Support Questions
Find answers, ask questions, and share your expertise

Issue while store streaming data into Druid Datastore

Issue while store streaming data into Druid Datastore

Contributor

Hi All, I want to load data into druid from Kafka topic. I have created the specification file in JSON format. I have already fetched the data as CSV format into Kafka broker.

Sample data:

timestamp,open,high,low,close,volume 
2018-07-20 05:08:00,1990.8000,1991.5500,1990.8000,1991.0000,1321 
2018-07-20 05:07:00,1991.1000,1991.1500,1990.6000,1991.0500,2387 
2018-07-20 05:06:00,1991.0000,1991.3000,1991.0000,1991.1000,1776 
2018-07-20 05:05:00,1991.7500,1991.8000,1990.5000,1991.0500,5988 
2018-07-20 05:04:00,1991.9500,1992.0000,1991.7500,1991.7500,1646 
2018-07-20 05:03:00,1992.0000,1992.0500,1991.8500,1991.9500,3272 

Now, I want to push this data into Druid datastore named "stockexchange".

supervisor.json

[ { "dataSource" : [ { "spec" : { "dataSchema" : { "granularitySpec" : { "queryGranularity" : "none", "type" : "uniform", "segmentGranularity" : "hour" }, "dataSource" : "stockexchange", "parser" : { "type" : "string", "parseSpec" : { "format" : "csv", "timestampSpec" : { "format" : "auto", "column" : "timestamp" }, "columns" : ["timestamp","open","high","low","close","volume"], "dimensionsSpec" : { "dimensions" : ["open","high","low","close","volume"] } } }, }, "ioConfig" : { "type" : "realtime" }, "tuningConfig" : { "type" : "realtime", "intermediatePersistPeriod" : "PT10M", "windowPeriod" : "PT10M", "maxRowsInMemory" : 75000 } }, "properties" : { "task.partitions" : "2", "task.replicants" : "2", "topicPattern" : "stockexchange.*", "topicPattern.priority" : "1" } } ], "properties" : { "zookeeper.connect" : "ip-xxx-xx-xxxx-xx.ec2.internal:2181", "zookeeper.timeout" : "PT20S", "druid.selectors.indexing.serviceName" : "druid/overlord", "druid.discovery.curator.path" : "/druid/discovery", "kafka.zookeeper.connect" : "ip-xxx-xx-xxxx-xx.ec2.internal:2181", "kafka.group.id" : "xxxx-xxxxx-xxxx", "consumer.numThreads" : "2", "commit.periodMillis" : "15000", "reportDropsAsExceptions" : "false" } } ] 

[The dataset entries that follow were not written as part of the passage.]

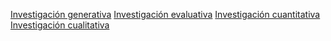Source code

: [Investigación generativa](diseo-de-experiencia/investigacin/tipos-de-investigacin/investigacin-generativa.md)
[Investigación evaluativa](diseo-de-experiencia/investigacin/tipos-de-investigacin/investigacin-evaluativa.md)
[Investigación cuantitativa](diseo-de-experiencia/investigacin/tipos-de-investigacin/investigacin-cuantitativa.md)
[Investigación cualitativa](diseo-de-experiencia/investigacin/tipos-de-investigacin/investigacin-cualitativa.md)
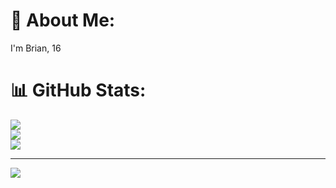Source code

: # 💫 About Me:
I'm Brian, 16

# 📊 GitHub Stats:
![](https://github-readme-stats.vercel.app/api?username=davidomic36&theme=dark&hide_border=false&include_all_commits=true&count_private=true)<br/>
![](https://nirzak-streak-stats.vercel.app/?user=davidomic36&theme=dark&hide_border=false)<br/>
![](https://github-readme-stats.vercel.app/api/top-langs/?username=davidomic36&theme=dark&hide_border=false&include_all_commits=true&count_private=true&layout=compact)

---
[![](https://visitcount.itsvg.in/api?id=davidomic36&icon=0&color=0)](https://visitcount.itsvg.in)

<!-- Please do not be a skid and don't copy this shit like generate your own from that uh github about me generator for fuck sake -->
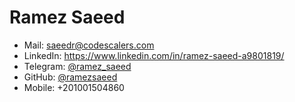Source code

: # Ramez Saeed

- Mail: [saeedr@codescalers.com](mailto:saeedr@codescalers.com)
- LinkedIn: https://www.linkedin.com/in/ramez-saeed-a9801819/
- Telegram: [@ramez_saeed](https://t.me/ramez_saeed)
- GitHub: [@ramezsaeed](https://github.com/ramezsaeed)
- Mobile: +201001504860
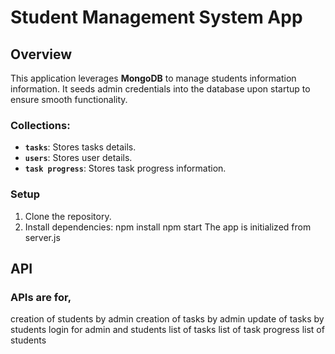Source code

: # Student Management System App

## Overview
This application leverages **MongoDB** to manage students information information. It seeds admin credentials into the database upon startup to ensure smooth functionality. 

### Collections:
- **`tasks`**: Stores tasks details.
- **`users`**: Stores user details.
- **`task progress`**: Stores task progress information.

### Setup
1. Clone the repository.
2. Install dependencies:
   npm install
   npm start
   The app is initialized from server.js

## API
### APIs are for,
creation of students by admin
creation of tasks by admin
update of tasks by students
login for admin and students
list of tasks
list of task progress
list of students
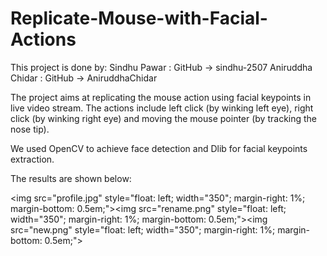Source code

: # Replicate-Mouse-with-Facial-Actions

This project is done by:
Sindhu Pawar : GitHub -> sindhu-2507
Aniruddha Chidar : GitHub -> AniruddhaChidar

The project aims at replicating the mouse action using facial keypoints in live video stream.
The actions include left click (by winking left eye), right click (by winking right eye) and moving
the mouse pointer (by tracking the nose tip).

We used OpenCV to achieve face detection and Dlib for facial keypoints extraction.

The results are shown below:

 <img src="profile.jpg" style="float: left; width="350"; margin-right: 1%; margin-bottom: 0.5em;"><img src="rename.png" style="float: left; width="350"; margin-right: 1%; margin-bottom: 0.5em;"><img src="new.png" style="float: left; width="350"; margin-right: 1%; margin-bottom: 0.5em;"><p style="clear: both;">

But, when I post data into Druid datastore using following curl command, it throws following error:

Command:

curl -X POST -H 'Content-Type: application/json' -d @supervisor.json http://ec2-xxx-xx-xxxx-xxxx.compute-1.amazonaws.com:8090/druid/indexer/v1/supervisor 

Error:

{"error":"Unexpected token (START_OBJECT), expected VALUE_STRING: need JSON String that contains type id (for subtype of io.druid.indexing.overlord.supervisor.SupervisorSpec)\n at [Source: HttpInputOverHTTP@1f0c750b; line: 1, column: 2]"}

I have searched for this error, but I didn't find any particular solution.

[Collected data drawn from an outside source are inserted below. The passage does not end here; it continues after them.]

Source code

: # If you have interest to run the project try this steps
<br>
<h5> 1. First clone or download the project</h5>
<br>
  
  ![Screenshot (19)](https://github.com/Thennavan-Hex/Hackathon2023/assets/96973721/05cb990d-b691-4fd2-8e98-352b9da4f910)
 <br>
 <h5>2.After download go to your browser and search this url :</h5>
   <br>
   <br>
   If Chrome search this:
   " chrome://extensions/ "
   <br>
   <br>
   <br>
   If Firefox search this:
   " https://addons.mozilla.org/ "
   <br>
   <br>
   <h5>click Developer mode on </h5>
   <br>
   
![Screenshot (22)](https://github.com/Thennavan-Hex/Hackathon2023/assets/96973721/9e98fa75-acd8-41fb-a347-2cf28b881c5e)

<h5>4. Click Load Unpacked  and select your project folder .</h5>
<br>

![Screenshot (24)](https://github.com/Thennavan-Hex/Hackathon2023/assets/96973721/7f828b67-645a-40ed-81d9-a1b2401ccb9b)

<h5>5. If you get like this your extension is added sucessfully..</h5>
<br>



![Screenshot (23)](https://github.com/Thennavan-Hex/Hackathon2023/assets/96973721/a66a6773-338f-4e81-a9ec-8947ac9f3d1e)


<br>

Please kindly help me to solve this error.

Regards,

Jay.

2 REPLIES 2

Re: Issue while store streaming data into Druid Datastore

Expert Contributor

@JAy PaTel

It looks like you don't have properly formatted JSON. Try running your JSON through an online validator like this one before you submit to Druid: https://jsonformatter.curiousconcept.com/

I've identified the issue to be an extra comma you have in your spec, here's the corrected JSON:

[  
   {  
      "dataSource":[  
         {  
            "spec":{  
               "dataSchema":{  
                  "granularitySpec":{  
                     "queryGranularity":"none",
                     "type":"uniform",
                     "segmentGranularity":"hour"
                  },
                  "dataSource":"stockexchange",
                  "parser":{  
                     "type":"string",
                     "parseSpec":{  
                        "format":"csv",
                        "timestampSpec":{  
                           "format":"auto",
                           "column":"timestamp"
                        },
                        "columns":[  
                           "timestamp",
                           "open",
                           "high",
                           "low",
                           "close",
                           "volume"
                        ],
                        "dimensionsSpec":{  
                           "dimensions":[  
                              "open",
                              "high",
                              "low",
                              "close",
                              "volume"
                           ]
                        }
                     }
                  }
               },
               "ioConfig":{  
                  "type":"realtime"
               },
               "tuningConfig":{  
                  "type":"realtime",
                  "intermediatePersistPeriod":"PT10M",
                  "windowPeriod":"PT10M",
                  "maxRowsInMemory":75000
               }
            },
            "properties":{  
               "task.partitions":"2",
               "task.replicants":"2",
               "topicPattern":"stockexchange.*",
               "topicPattern.priority":"1"
            }
         }
      ],
      "properties":{  
         "zookeeper.connect":"ip-xxx-xx-xxxx-xx.ec2.internal:2181",
         "zookeeper.timeout":"PT20S",
         "druid.selectors.indexing.serviceName":"druid/overlord",
         "druid.discovery.curator.path":"/druid/discovery",
         "kafka.zookeeper.connect":"ip-xxx-xx-xxxx-xx.ec2.internal:2181",
         "kafka.group.id":"xxxx-xxxxx-xxxx",
         "consumer.numThreads":"2",
         "commit.periodMillis":"15000",
         "reportDropsAsExceptions":"false"
      }
   }
]

Re: Issue while store streaming data into Druid Datastore

@JAy PaTel

Additionally to the answer of anarasimham i think you have to specify the type Property at the start of your JSON String like that:

{  "type" : "index_hadoop",  
   "spec" : {  
	"dataSchema" : {....

On this Page you can find the following instructions:

propertydescriptionrequired?
typeThe task type, this should always be "index_hadoop".yes

Hope this helps,

Regards,

Michael